To do: Only one stretch of the data is wanted: the line containing "Examples in this", the line containing "Read (Public): Read", and every line between them, copied exactly.

START Extracted material

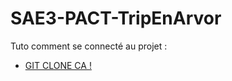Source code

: # SAE3-PACT-TripEnArvor
Tuto comment se connecté au projet :
- [GIT CLONE CA !](https://github.com/trethore/SAE3-PACT-TripEnArvor.git)
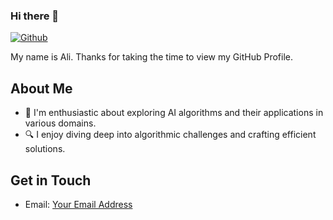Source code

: ### Hi there 👋


[![Github](https://img.shields.io/github/followers/armawwnn?label=Follow&style=social)](https://github.com/armawwnn)


<div size='20px'> My name is Ali. Thanks for taking the time to view my GitHub Profile. 
</div>

## About Me

- 🧠 I'm enthusiastic about exploring AI algorithms and their applications in various domains.
- 🔍 I enjoy diving deep into algorithmic challenges and crafting efficient solutions.

## Get in Touch

- Email: [Your Email Address](mailto:sadeghi.ali.1999@gmail.com)
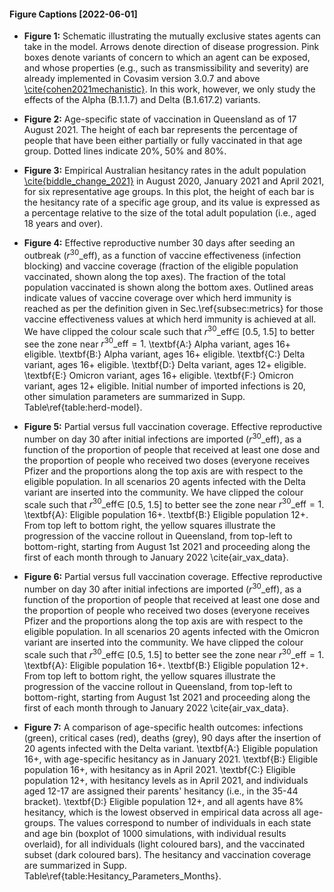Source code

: #### Figure Captions [2022-06-01]

- **Figure 1:** Schematic illustrating the mutually exclusive states agents can take in the model. Arrows denote direction of disease progression. Pink boxes denote variants of concern to which an agent can be exposed, and whose properties (e.g., such as transmissibility and severity) are already implemented in Covasim version 3.0.7 and above [\cite{cohen2021mechanistic}](https://www.medrxiv.org/content/10.1101/2021.05.31.21258018v2). In this work, however, we only study the effects of the Alpha (B.1.1.7) and Delta (B.1.617.2) variants.


- **Figure 2:** Age-specific state of vaccination in Queensland as of 17 August 2021. The height of each bar represents the percentage of people that have been either partially or fully vaccinated in that age group. Dotted lines indicate 20\%, 50\% and 80\%.



- **Figure 3:** Empirical Australian hesitancy rates in the adult population [\cite{biddle_change_2021}](https://www.medrxiv.org/content/10.1101/2021.02.17.21251957v1) in August 2020, January 2021 and April 2021, for six representative age groups. In this plot, the height of each bar is the hesitancy rate of a specific age group, and its value is expressed as a percentage relative to the size of the total adult population (i.e., aged 18 years and over).


- **Figure 4:** Effective reproductive number 30 days after seeding an outbreak ($r^{30}\_\mathrm{eff}$), as a function of vaccine effectiveness (infection blocking) and vaccine coverage (fraction of the eligible population vaccinated, shown along the top axes). The fraction of the total population vaccinated is shown along the bottom axes. Outlined areas indicate values of vaccine coverage over which herd immunity is reached as per the definition given in Sec.\ref{subsec:metrics} for those vaccine effectiveness values at which herd immunity is achieved at all. We have clipped the colour scale such that $r^{30}\_\mathrm{eff} \in$ [0.5, 1.5] to better see the zone near $r^{30}\_\mathrm{eff}=1$. \textbf{A:} Alpha variant, ages 16+ eligible. \textbf{B:} Alpha variant, ages 16+ eligible. \textbf{C:} Delta variant, ages 16+ eligible. \textbf{D:} Delta variant, ages 12+ eligible. \textbf{E:} Omicron variant, ages 16+ eligible. \textbf{F:} Omicron variant, ages 12+ eligible.
Initial number of imported infections is 20, other simulation parameters are summarized in Supp. Table\ref{table:herd-model}.


- **Figure 5:** Partial versus full vaccination coverage. Effective reproductive number on day 30 after initial infections are imported ($r^{30}\_\mathrm{eff}$), as a function of the proportion of people that received at least one dose and the proportion of people who received two doses (everyone receives Pfizer and the proportions along the top axis are with respect to the eligible population. In all scenarios 20 agents infected with the Delta variant are inserted into the community. We have clipped the colour scale such that $r^{30}\_\mathrm{eff} \in$ [0.5, 1.5] to better see the zone near $r^{30}\_\mathrm{eff}=1$. \textbf{A}: Eligible population 16+. \textbf{B:} Eligible population 12+. From top left to bottom right, the yellow squares illustrate the progression of the vaccine rollout in Queensland, from top-left to bottom-right, starting from August 1st 2021 and proceeding  along the first of each month through to January 2022 \cite{air_vax_data}.


- **Figure 6:** Partial versus full vaccination coverage. Effective reproductive number on day 30 after initial infections are imported ($r^{30}\_\mathrm{eff}$), as a function of the proportion of people that received at least one dose and the proportion of people who received two doses (everyone receives Pfizer and the proportions along the top axis are with respect to the eligible population. In all scenarios 20 agents infected with the Omicron variant are inserted into the community. We have clipped the colour scale such that $r^{30}\_\mathrm{eff} \in$ [0.5, 1.5] to better see the zone near $r^{30}\_\mathrm{eff}=1$. \textbf{A}: Eligible population 16+. \textbf{B:} Eligible population 12+. From top left to bottom right, the yellow squares illustrate the progression of the vaccine rollout in Queensland, from top-left to bottom-right, starting from August 1st 2021 and proceeding  along the first of each month through to January 2022 \cite{air\_vax\_data}.


- **Figure 7:** A comparison of age-specific health outcomes: infections (green), critical cases (red), deaths (grey), 90 days after the insertion of 20 agents infected with the Delta variant. \textbf{A:} Eligible population 16+, with age-specific hesitancy as in January 2021. \textbf{B:} Eligible population 16+, with hesitancy as in April 2021. \textbf{C:} Eligible population 12+, with hesitancy levels as in April 2021, and individuals aged 12-17 are assigned their parents' hesitancy (i.e., in the 35-44 bracket).  \textbf{D:} Eligible population 12+, and all agents have 8\% hesitancy, which is the lowest observed in empirical data across all age-groups. The values correspond to number of individuals in each state and age bin (boxplot of $1000$ simulations, with individual results overlaid), for all individuals (light coloured bars), and the vaccinated subset (dark coloured bars). The hesitancy and vaccination coverage are summarized in Supp. Table\ref{table:Hesitancy_Parameters_Months}. 

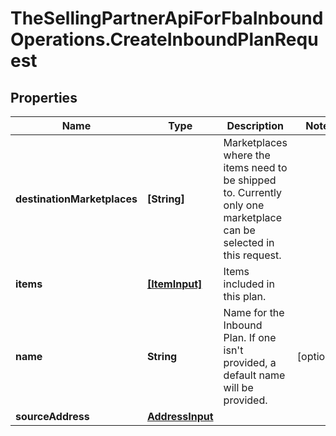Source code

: # TheSellingPartnerApiForFbaInboundOperations.CreateInboundPlanRequest

## Properties
Name | Type | Description | Notes
------------ | ------------- | ------------- | -------------
**destinationMarketplaces** | **[String]** | Marketplaces where the items need to be shipped to. Currently only one marketplace can be selected in this request. | 
**items** | [**[ItemInput]**](ItemInput.md) | Items included in this plan. | 
**name** | **String** | Name for the Inbound Plan. If one isn't provided, a default name will be provided. | [optional] 
**sourceAddress** | [**AddressInput**](AddressInput.md) |  | 


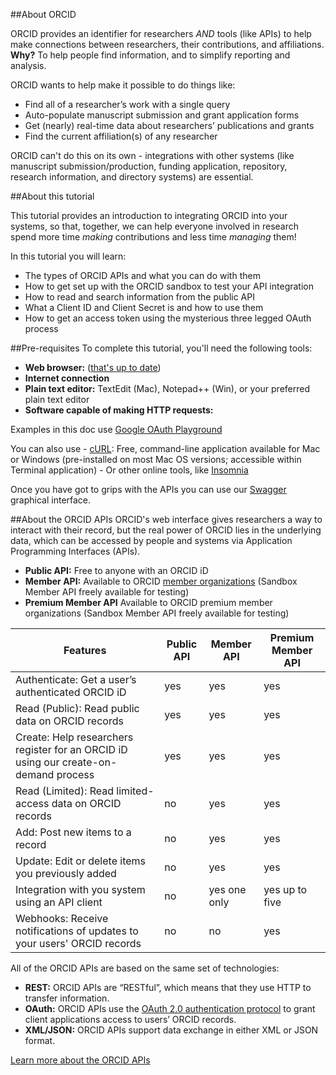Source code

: ##About ORCID

ORCID provides an identifier for researchers _AND_ tools (like APIs) to help make connections between researchers, their contributions, and affiliations. **Why?** To help people find information, and to simplify reporting and analysis.

ORCID wants to help make it possible to do things like:

* Find all of a researcher’s work with a single query
* Auto-populate manuscript submission and grant application forms
* Get (nearly) real-time data about researchers’ publications and grants
* Find the current affiliation(s) of any researcher

ORCID can't do this on its own - integrations with other systems (like manuscript submission/production, funding application, repository, research information, and directory systems) are essential.

##About this tutorial

This tutorial provides an introduction to integrating ORCID into your systems, so that, together, we can help everyone involved in research spend more time *making* contributions and less time *managing* them!

In this tutorial you will learn:

 * The types of ORCID APIs and what you can do with them
 * How to get set up with the ORCID sandbox to test your API integration
 * How to read and search information from the public API
 * What a Client ID and Client Secret is and how to use them
 * How to get an access token using the mysterious three legged OAuth process


##Pre-requisites
 To complete this tutorial, you'll need the following tools:

 * **Web browser:** ([that's up to date](https://support.orcid.org/knowledgebase/articles/1804765-technical-requirements-for-using-the-orcid-site))
 * **Internet connection**
 * **Plain text editor:** TextEdit (Mac), Notepad++ (Win), or your preferred plain text editor
 * **Software capable of making HTTP requests:**

 Examples in this doc use [Google OAuth Playground](https://developers.google.com/oauthplayground/)

 You can also use
 		- [cURL](http://curl.haxx.se/download.html): Free, command-line application available for Mac  or Windows (pre-installed on most Mac OS versions;   accessible within Terminal application)
     - Or other online tools, like [Insomnia](https://insomnia.rest/)

 Once you have got to grips with the APIs you can use our [Swagger](https://pub.sandbox.orcid.org/v2.0/) graphical interface.


##About the ORCID APIs
ORCID's web interface gives researchers a way to interact with their record, but the real power of ORCID lies in the underlying data, which can be accessed by people and systems via Application Programming Interfaces (APIs).

* **Public API:** Free to anyone with an ORCID iD
* **Member API:** Available to ORCID [member organizations](https://orcid.org/about/membership) (Sandbox Member API freely available for testing)
* **Premium Member API** Available to ORCID premium member organizations (Sandbox Member API freely available for testing)

| Features       | Public API | Member API |Premium Member API |
| -------------- | ---------- | ---------- | ----------------- |
Authenticate: Get a user’s authenticated ORCID iD|yes|yes|yes|
Read (Public): Read public data on ORCID records|yes|yes|yes|
Create: Help researchers register for an ORCID iD using our create-on-demand process |yes|yes|yes|
Read (Limited): Read limited-access data on ORCID records|no|yes|yes|
Add: Post new items to a record|no|yes|yes|
Update: Edit or delete items you previously added|no|yes|yes|
Integration with you system using an API client |no|yes one only|yes up to five|
Webhooks: Receive notifications of updates to your users' ORCID records|no|no|yes|

All of the ORCID APIs are  based on the same set of technologies:

* **REST:** ORCID APIs are &ldquo;RESTful&rdquo;, which  means that they use HTTP to transfer information.
* **OAuth:** ORCID  APIs use the [OAuth 2.0 authentication protocol](https://oauth.net/2/) to grant client  applications access to users&rsquo; ORCID records.
* **XML/JSON:** ORCID APIs support data exchange in either XML or JSON format.

[Learn more about the ORCID APIs](https://members.orcid.org/api/about-orcid-apis)

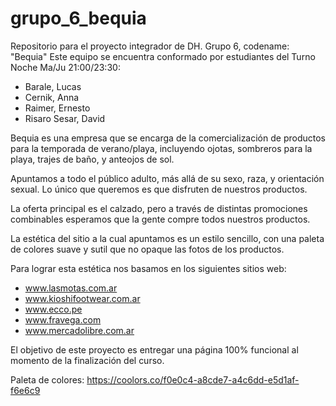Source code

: # grupo_6_bequia
Repositorio para el proyecto integrador de DH. Grupo 6, codename: "Bequia"
Este equipo se encuentra conformado por estudiantes del Turno Noche Ma/Ju 21:00/23:30:
  - Barale, Lucas
  - Cernik, Anna
  - Raimer, Ernesto
  - Risaro Sesar, David

Bequia es una empresa que se encarga de la comercialización de productos para la temporada de verano/playa, incluyendo ojotas, sombreros para la playa, trajes de baño, y anteojos de sol.

Apuntamos a todo el público adulto, más allá de su sexo, raza, y orientación sexual. Lo único que queremos es que disfruten de nuestros productos.

La oferta principal es el calzado, pero a través de distintas promociones combinables esperamos que la gente compre todos nuestros productos. 

La estética del sitio a la cual apuntamos es un estilo sencillo, con una paleta de colores suave y sutil que no opaque las fotos de los productos.

Para lograr esta estética nos basamos en los siguientes sitios web:
  - www.lasmotas.com.ar
  - www.kioshifootwear.com.ar
  - www.ecco.pe
  - www.fravega.com
  - www.mercadolibre.com.ar

El objetivo de este proyecto es entregar una página 100% funcional al momento de la finalización del curso. 

Paleta de colores: https://coolors.co/f0e0c4-a8cde7-a4c6dd-e5d1af-f6e6c9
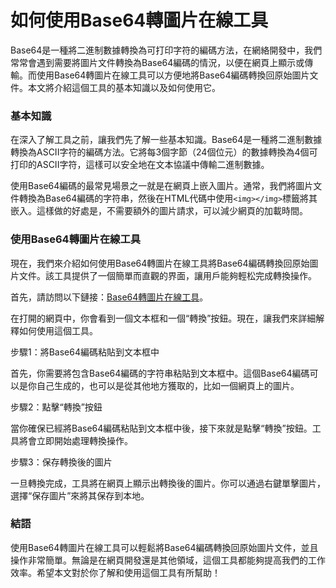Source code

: 如何使用Base64轉圖片在線工具
=================

Base64是一種將二進制數據轉換為可打印字符的編碼方法，在網絡開發中，我們常常會遇到需要將圖片文件轉換為Base64編碼的情況，以便在網頁上顯示或傳輸。而使用Base64轉圖片在線工具可以方便地將Base64編碼轉換回原始圖片文件。本文將介紹這個工具的基本知識以及如何使用它。

### 基本知識

在深入了解工具之前，讓我們先了解一些基本知識。Base64是一種將二進制數據轉換為ASCII字符的編碼方法。它將每3個字節（24個位元）的數據轉換為4個可打印的ASCII字符，這樣可以安全地在文本協議中傳輸二進制數據。

使用Base64編碼的最常見場景之一就是在網頁上嵌入圖片。通常，我們將圖片文件轉換為Base64編碼的字符串，然後在HTML代碼中使用`<img></img>`標籤將其嵌入。這樣做的好處是，不需要額外的圖片請求，可以減少網頁的加載時間。

### 使用Base64轉圖片在線工具

現在，我們來介紹如何使用Base64轉圖片在線工具將Base64編碼轉換回原始圖片文件。該工具提供了一個簡單而直觀的界面，讓用戶能夠輕松完成轉換操作。

首先，請訪問以下鏈接：[Base64轉圖片在線工具](https://base64decodeonline.com/zh-tw/base64-decoders/base64-to-image)。

在打開的網頁中，你會看到一個文本框和一個“轉換”按鈕。現在，讓我們來詳細解釋如何使用這個工具。

步驟1：將Base64編碼粘貼到文本框中

首先，你需要將包含Base64編碼的字符串粘貼到文本框中。這個Base64編碼可以是你自己生成的，也可以是從其他地方獲取的，比如一個網頁上的圖片。

步驟2：點擊“轉換”按鈕

當你確保已經將Base64編碼粘貼到文本框中後，接下來就是點擊“轉換”按鈕。工具將會立即開始處理轉換操作。

步驟3：保存轉換後的圖片

一旦轉換完成，工具將在網頁上顯示出轉換後的圖片。你可以通過右鍵單擊圖片，選擇“保存圖片”來將其保存到本地。

### 結語

使用Base64轉圖片在線工具可以輕鬆將Base64編碼轉換回原始圖片文件，並且操作非常簡單。無論是在網頁開發還是其他領域，這個工具都能夠提高我們的工作效率。希望本文對於你了解和使用這個工具有所幫助！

END Extracted material

Exercise solution:
 Examples in this doc use [Google OAuth Playground](https://developers.google.com/oauthplayground/)

 You can also use
 		- [cURL](http://curl.haxx.se/download.html): Free, command-line application available for Mac  or Windows (pre-installed on most Mac OS versions;   accessible within Terminal application)
     - Or other online tools, like [Insomnia](https://insomnia.rest/)

 Once you have got to grips with the APIs you can use our [Swagger](https://pub.sandbox.orcid.org/v2.0/) graphical interface.


##About the ORCID APIs
ORCID's web interface gives researchers a way to interact with their record, but the real power of ORCID lies in the underlying data, which can be accessed by people and systems via Application Programming Interfaces (APIs).

* **Public API:** Free to anyone with an ORCID iD
* **Member API:** Available to ORCID [member organizations](https://orcid.org/about/membership) (Sandbox Member API freely available for testing)
* **Premium Member API** Available to ORCID premium member organizations (Sandbox Member API freely available for testing)

| Features       | Public API | Member API |Premium Member API |
| -------------- | ---------- | ---------- | ----------------- |
Authenticate: Get a user’s authenticated ORCID iD|yes|yes|yes|
Read (Public): Read public data on ORCID records|yes|yes|yes|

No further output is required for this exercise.